**Task statement:** Look for the word "BalanceModel" in the entries below, then copy every line that has it.

**Data for this exercise:**
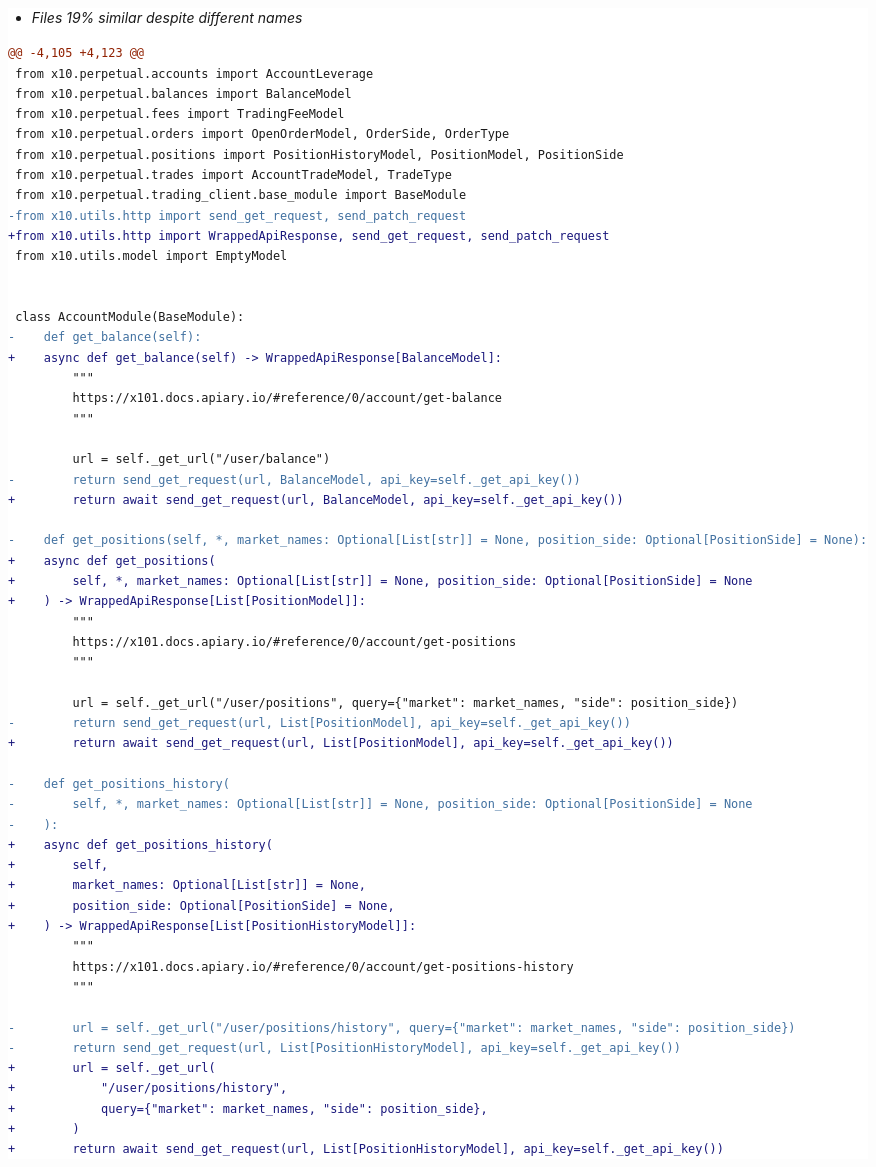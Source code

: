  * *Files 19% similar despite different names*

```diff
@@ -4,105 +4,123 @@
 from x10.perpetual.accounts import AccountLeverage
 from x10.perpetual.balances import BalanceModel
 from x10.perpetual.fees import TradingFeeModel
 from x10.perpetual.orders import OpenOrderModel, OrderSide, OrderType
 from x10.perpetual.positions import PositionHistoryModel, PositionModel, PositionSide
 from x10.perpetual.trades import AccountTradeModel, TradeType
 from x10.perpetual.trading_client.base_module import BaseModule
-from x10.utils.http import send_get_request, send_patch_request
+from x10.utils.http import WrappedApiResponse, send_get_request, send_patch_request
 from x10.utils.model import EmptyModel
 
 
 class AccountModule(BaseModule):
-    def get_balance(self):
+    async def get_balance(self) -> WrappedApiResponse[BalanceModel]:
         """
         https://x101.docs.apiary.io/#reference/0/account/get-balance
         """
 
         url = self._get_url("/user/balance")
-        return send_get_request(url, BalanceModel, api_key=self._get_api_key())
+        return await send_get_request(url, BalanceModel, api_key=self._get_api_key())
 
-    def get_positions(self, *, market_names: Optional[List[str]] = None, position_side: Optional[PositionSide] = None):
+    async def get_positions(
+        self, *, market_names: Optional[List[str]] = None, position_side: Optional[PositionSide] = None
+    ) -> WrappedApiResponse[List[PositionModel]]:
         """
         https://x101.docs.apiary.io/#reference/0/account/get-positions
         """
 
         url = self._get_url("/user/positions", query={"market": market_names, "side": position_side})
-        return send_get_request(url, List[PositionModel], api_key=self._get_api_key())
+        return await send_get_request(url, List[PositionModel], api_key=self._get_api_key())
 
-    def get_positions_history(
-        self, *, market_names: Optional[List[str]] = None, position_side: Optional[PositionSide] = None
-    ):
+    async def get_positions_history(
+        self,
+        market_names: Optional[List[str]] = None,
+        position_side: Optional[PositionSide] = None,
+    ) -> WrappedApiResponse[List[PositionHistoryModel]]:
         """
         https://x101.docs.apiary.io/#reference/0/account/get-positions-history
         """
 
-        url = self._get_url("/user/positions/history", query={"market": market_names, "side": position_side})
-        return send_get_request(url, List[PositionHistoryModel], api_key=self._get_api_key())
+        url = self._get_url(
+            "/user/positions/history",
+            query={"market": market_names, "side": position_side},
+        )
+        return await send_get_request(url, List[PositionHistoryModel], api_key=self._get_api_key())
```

**Written response:**
 from x10.perpetual.balances import BalanceModel
+    async def get_balance(self) -> WrappedApiResponse[BalanceModel]:
-        return send_get_request(url, BalanceModel, api_key=self._get_api_key())
+        return await send_get_request(url, BalanceModel, api_key=self._get_api_key())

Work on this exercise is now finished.